Inflammation is a key underlying mechanism of many ischemic, infectious, and inflammatory myocardial diseases. However, the diagnostic, prognostic, and predictive value of myocardial inflammation for specific conditions and for their progression to heart failure remains unclear.
A rich array of established and novel noninvasive imaging methods allow visualizing, characterizing, and quantifying cardiovascular inflammation in vivo in both animal models and patients. Ultra-small particles of iron oxide (USPIO)–enhanced magnetic resonance imaging (MRI) has been employed in several cardiovascular imaging studies as a marker of vascular and myocardial inflammation (1). USPIO are nanoparticles containing an iron oxide core. When injected intravenously, they passively extravasate in tissues, where they are then actively internalized by phagocytic cells, such as inflammatory macrophages. USPIO accumulation increases R1 and R2(*) tissue relaxation rates proportionally to their concentration, and their uptake can be visualized using appropriately weighted T1/T2(*) magnetic resonance (MR) sequences or relaxation mapping.
In atherosclerosis, USPIO have been shown to colocalize with plaque macrophages in carotid endarterectomy specimens (2), and USPIO-enhanced MRI has been used as a noninvasive imaging readout of antiatherosclerotic interventions (atorvastatin) (3). USPIO-enhanced cardiac magnetic resonance (CMR) has also been used to quantify myocardial inflammation. In acute ST-segment elevation myocardial infarction (MI), USPIO preferentially accumulated in the infarct and peri-infarct area, with lower accumulation in the remote myocardium (4,5). Another study found that USPIO infarct accumulation changed over time, with R2* peaking at 2 to 3 days after MI and remaining high up to 2 weeks after the event (6). In patients with stable coronary artery disease after coronary artery bypass graft (CABG) surgery, USPIO-enhanced CMR showed increased myocardial R2* (7). Studies in patients with myocarditis (8) and heart transplantation (9) showed no difference in USPIO-enhanced CMR between subjects and controls.
Although some of these studies showed USPIO uptake by (5) or colocalization with (6) macrophages, how much active cellular uptake versus passive tissue accumulation contribute to USPIO myocardial signal and the time course of these 2 phenomena have yet to be fully elucidated.
In this issue of iJACC, Lekarz et al. (10) attempt to answer these questions by establishing a novel image acquisition and analysis methodology for USPIO-enhanced CMR. Preliminary histological analysis in mice with and without myocardial infarction confirmed colocalization of cardiac MAC-3+ macrophages and USPIO, as well as USPIO infiltration in the interstitium. In healthy human volunteers, R1 and R2* increased and then declined in the heart within a few days after USPIO injection. However, USPIO temporal signal modulation was very different in the spleen and liver, where R2* (but not R1) increased and then remained elevated over the course of the experiment. The authors suggest that this behavior may reflect the different mechanisms underlying changes in R1 and R2* upon USPIO injection.
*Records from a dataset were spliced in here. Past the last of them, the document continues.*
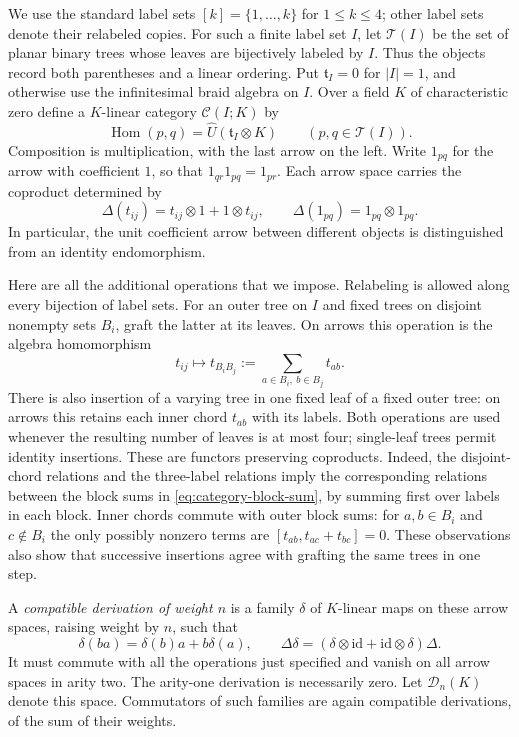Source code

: \documentclass[11pt]{article}
\theoremstyle{definition}
\theoremstyle{remark}
\numberwithin{equation}{section}
\begin{document}
We use the standard label sets $[k]=\{1,\ldots,k\}$ for
$1\leq k\leq4$; other label sets denote their relabeled copies.
For such a finite label set $I$, let
$\mathcal T(I)$ be the set of planar binary trees whose leaves are
bijectively labeled by $I$.  Thus the objects record both parentheses and
a linear ordering.  Put $\mathfrak t_I=0$ for $|I|=1$, and otherwise use
the infinitesimal braid algebra on $I$.  Over a field $K$ of
characteristic zero define a $K$-linear category $\mathcal C(I;K)$ by
\[
 \operatorname{Hom}(p,q)=\widehat U(\mathfrak t_I\otimes K)
 \qquad(p,q\in\mathcal T(I)).
\]
Composition is multiplication, with the last arrow on the left.  Write
$1_{pq}$ for the arrow with coefficient $1$, so that
$1_{qr}1_{pq}=1_{pr}$.  Each arrow space carries the coproduct determined
by
\[
 \Delta(t_{ij})=t_{ij}\otimes1+1\otimes t_{ij},
 \qquad \Delta(1_{pq})=1_{pq}\otimes1_{pq}.
\]
In particular, the unit coefficient arrow between different objects is
distinguished from an identity endomorphism.

Here are all the additional operations that we impose.  Relabeling is
allowed along every bijection of label sets.  For an outer tree on $I$
and fixed trees on disjoint nonempty sets $B_i$, graft the latter at its
leaves.  On arrows this operation is the algebra homomorphism
\begin{equation}\label{eq:category-block-sum}
 t_{ij}\longmapsto t_{B_iB_j}:=
 \sum_{a\in B_i,\ b\in B_j}t_{ab}.
\end{equation}
There is also insertion of a varying tree in one fixed leaf of a fixed
outer tree: on arrows this retains each inner chord $t_{ab}$ with its
labels.  Both operations are used whenever the resulting number of
leaves is at most four; single-leaf trees permit identity insertions.
These are functors preserving coproducts.  Indeed, the disjoint-chord
relations and the three-label relations imply the corresponding
relations between the block sums in
\eqref{eq:category-block-sum}, by summing first over labels in each
block.  Inner chords commute with outer block sums: for
$a,b\in B_i$ and $c\notin B_i$ the only possibly nonzero terms are
$[t_{ab},t_{ac}+t_{bc}]=0$.  These observations also show that successive
insertions agree with grafting the same trees in one step.

A \emph{compatible derivation of weight $n$} is a family $\delta$ of
$K$-linear maps on these arrow spaces, raising weight by $n$, such that
\[
 \delta(ba)=\delta(b)a+b\delta(a),\qquad
 \Delta\delta=(\delta\otimes\mathrm{id}+\mathrm{id}\otimes\delta)\Delta.
\]
It must commute with all the operations just specified and vanish on
all arrow spaces in arity two.  The arity-one derivation is necessarily
zero.  Let $\mathcal D_n(K)$ denote this space.  Commutators of such
families are again compatible derivations, of the sum of their weights.
\end{document}

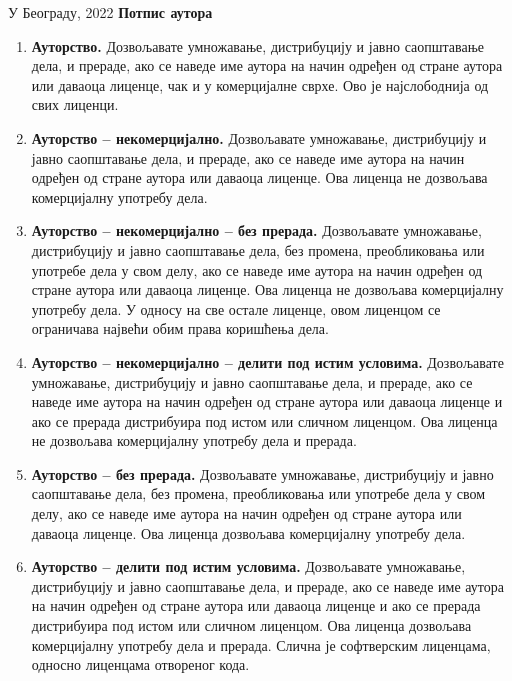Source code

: \vfill

 
У Београду, \hspace{1cm} 2022  \hfill  \textbf{Потпис
аутора\hspace{2cm}\mbox{}}

\vspace{.5cm}
\hspace{10cm}\hrulefill 

\hspace{\fill}

\pagebreak
\thispagestyle{empty}


\begin{enumerate}[leftmargin=0.5cm]
\item \textbf{Ауторство.} Дозвољавате умножавање, дистрибуцију и јавно 
саопштавање дела, и 
прераде, ако се наведе име аутора на начин одређен од стране аутора или даваоца 
лиценце, чак и у комерцијалне сврхе. Ово је најслободнија од свих лиценци.
\item \textbf{Ауторство -- некомерцијално.} Дозвољавате умножавање, 
дистрибуцију и јавно 
саопштавање дела, и прераде, ако се наведе име аутора на начин одређен од 
стране 
аутора или даваоца лиценце. Ова лиценца не дозвољава комерцијалну употребу дела.
\item \textbf{Ауторство -- некомерцијално -- без прерада.} Дозвољавате 
умножавање, 
дистрибуцију и јавно саопштавање дела, без промена, преобликовања или употребе 
дела у свом делу, ако се наведе име аутора на начин одређен од стране аутора 
или 
даваоца лиценце. Ова лиценца не дозвољава комерцијалну употребу дела. У односу 
на све остале лиценце, овом лиценцом се ограничава највећи обим права коришћења 
дела. 
\item \textbf{Ауторство -- некомерцијално -- делити под истим условима.} 
Дозвољавате умножавање, дистрибуцију и јавно саопштавање дела, и прераде, ако се 
наведе име 
аутора на начин одређен од стране аутора или даваоца лиценце и ако се прерада 
дистрибуира под истом или сличном лиценцом. Ова лиценца не дозвољава 
комерцијалну употребу дела и прерада.
\item \textbf{Ауторство -- без прерада.} Дозвољавате умножавање, дистрибуцију и 
јавно 
саопштавање дела, без промена, преобликовања или употребе дела у свом делу, ако 
се наведе име аутора на начин одређен од стране аутора или даваоца лиценце. Ова 
лиценца дозвољава комерцијалну употребу дела.
\item \textbf{Ауторство -- делити под истим условима.} Дозвољавате умножавање, 
дистрибуцију и 
јавно саопштавање дела, и прераде, ако се наведе име аутора на начин одређен од 
стране аутора или даваоца лиценце и ако се прерада дистрибуира под истом или 
сличном лиценцом. Ова лиценца дозвољава комерцијалну употребу дела и прерада. 
Слична је софтверским лиценцама, односно лиценцама отвореног кода.               
\end{enumerate}
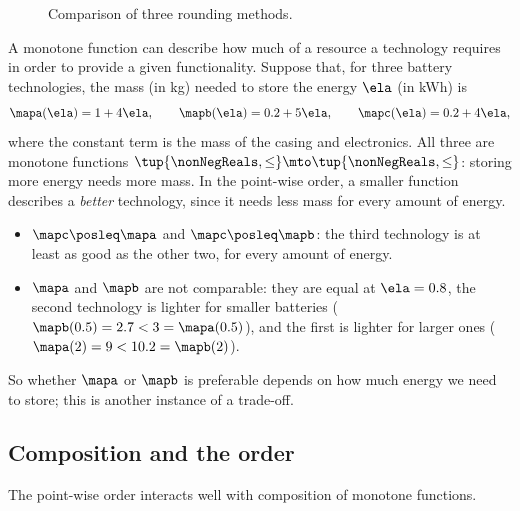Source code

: \begin{figure}[b]
    \centering
    \hfill
    \hfill
    \caption{Comparison of three rounding methods.}
\end{figure}

\begin{example}
    \label{exa:battery-technologies}
    A monotone function can describe how much of a resource a technology requires in order to provide a given functionality.
    Suppose that, for three battery technologies, the mass (in kg) needed to store the energy $\ela$ (in kWh) is
    \begin{equation}
        \mapa(\ela) = 1 + 4 \ela,
        \qquad
        \mapb(\ela) = 0.2 + 5 \ela,
        \qquad
        \mapc(\ela) = 0.2 + 4 \ela,
    \end{equation}
    where the constant term is the mass of the casing and electronics.
    All three are monotone functions $\tup{\nonNegReals, \leq} \mto \tup{\nonNegReals, \leq}$: storing more energy needs more mass.
    In the point-wise order, a smaller function describes a \emph{better} technology, since it needs less mass for every amount of energy.
    \begin{itemize}
        \item $\mapc \posleq \mapa$ and $\mapc \posleq \mapb$: the third technology is at least as good as the other two, for every amount of energy.
        \item $\mapa$ and $\mapb$ are not comparable: they are equal at $\ela = 0.8$, the second technology is lighter for smaller batteries ($\mapb(0.5) = 2.7 < 3 = \mapa(0.5)$), and the first is lighter for larger ones ($\mapa(2) = 9 < 10.2 = \mapb(2)$).
    \end{itemize}
    So whether $\mapa$ or $\mapb$ is preferable depends on how much energy we need to store; this is another instance of a trade-off.
\end{example}

\subsection{Composition and the order}

The point-wise order interacts well with composition of monotone functions.

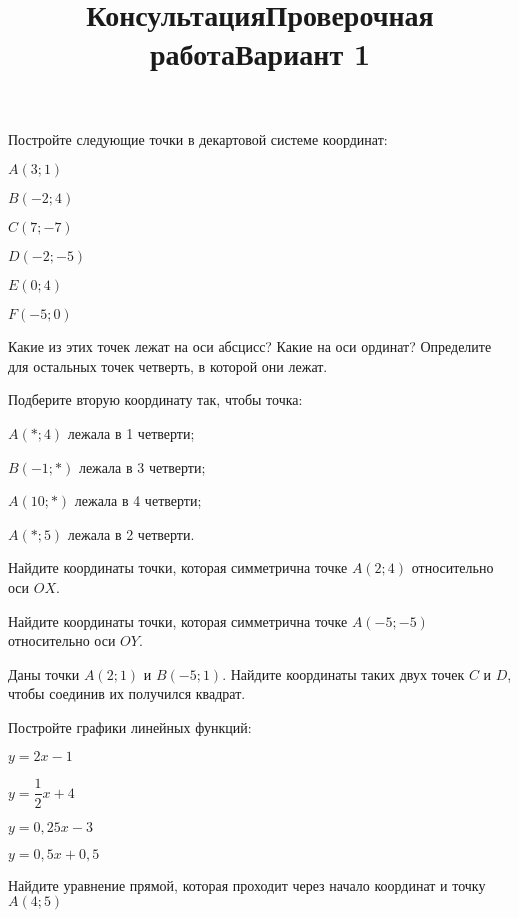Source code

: \newpage
\title{Консультация}
\begin{listofex}
	\item Постройте следующие точки в декартовой системе координат:
	\begin{enumcols}[itemcolumns=3]
		\item \( A(3;1) \)
		\item \( B(-2;4) \)
		\item \( C(7;-7) \)
		\item \( D(-2;-5) \)
		\item \( E(0;4) \)
		\item \( F(-5;0) \)
	\end{enumcols}
	Какие из этих точек лежат на оси абсцисс? Какие на оси ординат? Определите для остальных точек четверть, в которой они лежат.
	\item Подберите вторую координату так, чтобы точка:
	\begin{enumcols}[itemcolumns=1]
		\item \( A(*;4) \) лежала в 1 четверти;
		\item \( B(-1;*) \) лежала в 3 четверти;
		\item \( A(10;*) \) лежала в 4 четверти;
		\item \( A(*;5) \) лежала в 2 четверти.
	\end{enumcols}
	\item Найдите координаты точки, которая симметрична точке \( A(2;4) \) относительно оси \( OX \).
	\item Найдите координаты точки, которая симметрична точке \( A(-5;-5) \) относительно оси \( OY \).
	\item Даны точки \( A(2;1) \) и \( B(-5;1) \). Найдите координаты таких двух точек \( C \) и \( D \), чтобы соединив их получился квадрат.
	\item Постройте графики линейных функций:
	\begin{enumcols}[itemcolumns=2]
		\item \( y=2x-1 \)
		\item \( y=\dfrac{1}{2}x+4 \)
		\item \( y=0,25x-3 \)
		\item \( y=0,5x+0,5 \)
	\end{enumcols}
	\item Найдите уравнение прямой, которая проходит через начало координат и точку \( A(4;5) \)
\end{listofex}
\newpage
\newpage
\title{Проверочная работа}
\title{Вариант 1}
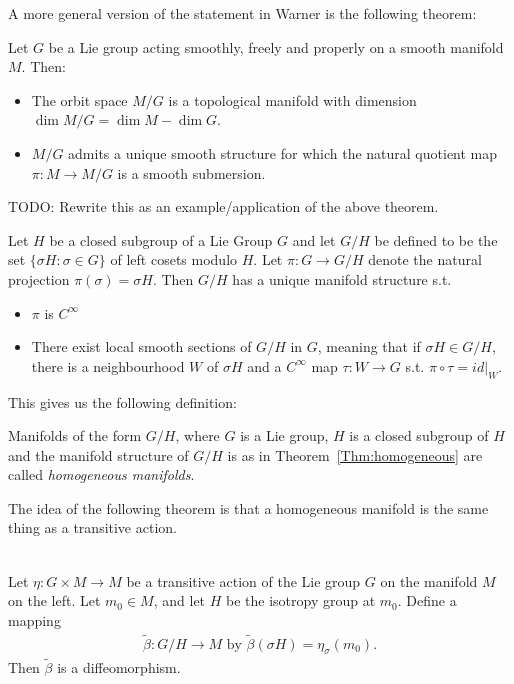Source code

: A more general version of the statement in Warner is the following theorem:
\begin{theorem}
\label{thm:quotient by group action}
Let $G$ be a Lie group acting smoothly, freely and properly on a smooth manifold $M$. Then:
\begin{itemize}
\item The orbit space $M/G$ is a topological manifold with dimension $\dim M/G = \dim M - \dim G$.
\item $M/G$ admits a unique smooth structure for which the natural quotient map $\pi \colon M \to M/G$ is a smooth submersion.
\end{itemize}
\end{theorem}


\begin{example}\label{Thm:homogeneous}
\textup{\cite[3.58]{Warner1983}}
TODO: Rewrite this as an example/application of the above theorem.

Let $H$ be a closed subgroup of a Lie Group $G$ and let $G/H$ be defined to be the set $\{\sigma H \colon \sigma \in G\}$ of left cosets modulo $H$. Let $\pi \colon G \to G/H$ denote the natural projection $\pi(\sigma) = \sigma H$. Then $G/H$ has a unique manifold structure s.t.
\begin{itemize}
\item $\pi$ is $C^{\infty}$
\item There exist local smooth sections of $G/H$ in $G$, meaning that if $\sigma H \in G/H$, there is a neighbourhood $W$ of $\sigma H$ and a $C^{\infty}$ map $\tau \colon W \to G$ s.t. $\pi \circ \tau = id\vert_W$.
\end{itemize}
\end{example}


This gives us the following definition:
\begin{definition} 
\textup{\cite[3.59]{Warner1983}}
Manifolds of the form $G/H$, where $G$ is a Lie group, $H$ is a closed subgroup of $H$ and the manifold structure of $G/H$ is as in Theorem~\ref{Thm:homogeneous} are called \emph{homogeneous manifolds}.
\end{definition}

The idea of the following theorem is that a homogeneous manifold is the same thing as a transitive action.

\begin{theorem}
\label{thm:transitive action homogeneous manifold}
\textup{\cite[3.62]{Warner1983}}\\
Let $\eta \colon G \times M \to M$ be a transitive action of the Lie group $G$ on the manifold $M$ on the left. Let $m_0 \in M$, and let $H$ be the isotropy group at $m_0$. Define a mapping
\begin{align*}
\tilde{\beta} \colon G/H \to M \text{ by } \tilde{\beta}(\sigma H) = \eta_{\sigma}(m_0).
\end{align*}
Then $\tilde{\beta}$ is a diffeomorphism.
\end{theorem}

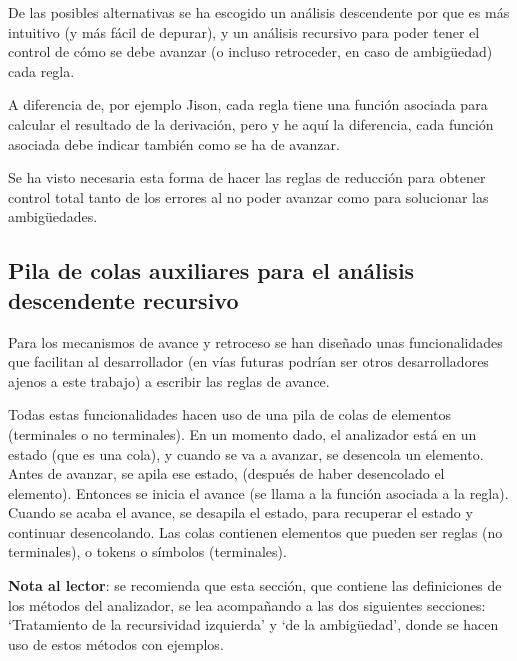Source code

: \documentclass{report}
\begin{document}
	\vspace{10px}
	
	De las posibles alternativas se ha escogido un análisis descendente por que es más intuitivo (y más fácil de depurar), y un análisis recursivo para poder tener el control de cómo se debe avanzar (o incluso retroceder, en caso de ambigüedad) cada regla. 
	
	\vspace{10px}
	
	A diferencia de, por ejemplo Jison, cada regla tiene una función asociada para calcular el resultado de la derivación, pero y he aquí la diferencia, cada función asociada debe indicar también como se ha de avanzar.
	
	\vspace{10px}
	
	Se ha visto necesaria esta forma de hacer las reglas de reducción para obtener control total tanto de los errores al no poder avanzar como para solucionar las ambigüedades. 
	
	\subsection{Pila de colas auxiliares para el análisis descendente recursivo}
	
	Para los mecanismos de avance y retroceso se han diseñado unas funcionalidades que facilitan al desarrollador (en vías futuras podrían ser otros desarrolladores ajenos a este trabajo) a escribir las reglas de avance. 
	
	\vspace{10px}
	
	Todas estas funcionalidades hacen uso de una pila de colas de elementos (terminales o no terminales). En un momento dado, el analizador está en un estado (que es una cola), y cuando se va a avanzar, se desencola un elemento. Antes de avanzar, se apila ese estado, (después de haber desencolado el elemento). Entonces se inicia el avance (se llama a la función asociada a la regla). Cuando se acaba el avance, se desapila el estado, para recuperar el estado y continuar desencolando. Las colas contienen elementos que pueden ser reglas (no terminales), o tokens o símbolos (terminales).
	
	\vspace{10px}
	
	\textbf{Nota al lector}: se recomienda que esta sección, que contiene las definiciones de los métodos del analizador, se lea acompañando a las dos siguientes secciones: `Tratamiento de la recursividad izquierda' y `de la ambigüedad', donde se hacen uso de estos métodos con ejemplos. 
	
\end{document}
In the healthy heart, where inflammatory/phagocytic cells are scarce, USPIO uptake is most likely predominantly passive, with USPIO being homogeneously distributed in the interstitium, thereby equally affecting R1 and R2*. However, in the spleen and liver, organs rich in phagocytic cells, R1 most likely reflects USPIO passive organ accumulation, whereas R2* is dependent on USPIO compartmentalization into phagocytic cells. Based on these observations, the authors propose and apply a novel metric based on both R2* and R1 mapping (R2*/R1 ratio) to characterize the relative contributions of passive versus active uptake to the USPIO CMR signal as a marker of myocardial inflammation in an array of cardiac diseases. In both acute MI and ischemic cardiomyopathy, they find R2* and the R2*/R1 ratio to be higher with respect to healthy in the infarct and remote myocardium over the course of several days (with infarct R2*/R1 ratio not reaching statistical significance in the infarct in ischemic cardiomyopathy). No difference in both parameters between cases and control subjects was found for acute myocarditis, dilated cardiomyopathy, and sarcoidosis.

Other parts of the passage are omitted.